Cire perdue (Lost wax) technique of casting. See Casting

Clay: natural earth material with various applications in sculpture: a material that can be manipulated or molded by hand, when moist. It can be
dried in the air or fired in a kiln to make it a permanent relatively nonporous material: used for the direct process of modeling: clay models are
used for the indirect process of casting. See also Modeling Clay

Commemorative monuments : monuments with local, regional or international political, cultural or artistic significance: monuments that
commemorate a certain event

Composition : organization of forms in a work of art: in sculpture, refers principally to the balance and relation of mass, volume, shapes and
spaces

Construction : additive process, direct method: sculpture fabricated by assembling and joining a number of separate parts, rather than modeling,
casting or carving.
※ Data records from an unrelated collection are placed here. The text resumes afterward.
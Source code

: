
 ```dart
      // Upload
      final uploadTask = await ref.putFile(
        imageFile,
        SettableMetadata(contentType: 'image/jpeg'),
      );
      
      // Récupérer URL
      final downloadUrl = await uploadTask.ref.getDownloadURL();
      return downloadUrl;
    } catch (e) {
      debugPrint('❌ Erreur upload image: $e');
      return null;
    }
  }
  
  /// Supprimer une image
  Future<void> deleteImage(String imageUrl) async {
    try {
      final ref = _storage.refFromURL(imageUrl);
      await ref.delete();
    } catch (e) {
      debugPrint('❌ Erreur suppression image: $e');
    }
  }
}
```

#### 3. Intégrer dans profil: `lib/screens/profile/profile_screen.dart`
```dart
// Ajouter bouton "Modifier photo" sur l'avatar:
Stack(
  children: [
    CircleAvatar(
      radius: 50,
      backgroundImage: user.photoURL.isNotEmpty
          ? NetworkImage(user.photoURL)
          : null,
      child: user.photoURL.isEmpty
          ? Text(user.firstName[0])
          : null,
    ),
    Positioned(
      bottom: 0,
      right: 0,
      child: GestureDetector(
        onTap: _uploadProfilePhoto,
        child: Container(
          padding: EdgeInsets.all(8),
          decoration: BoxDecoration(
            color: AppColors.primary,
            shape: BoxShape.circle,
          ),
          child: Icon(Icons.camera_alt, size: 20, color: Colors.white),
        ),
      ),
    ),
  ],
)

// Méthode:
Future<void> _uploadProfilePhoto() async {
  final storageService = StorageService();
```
See also Assemblage

Contrapposto : Italian word for "set against." Method developed by the Greeks to represent freedom of movement in a figure. Parts of the body
are placed asymmetrically in opposition to each other around a central axis

Copper: a malleable and ductile metal, copper combines well to make other metals such as brass and bronze: reacts with chemicals and oxygen
in the air, in most cases turning green.

Direct method: see Modeling, Carving, Construction, Assemblage.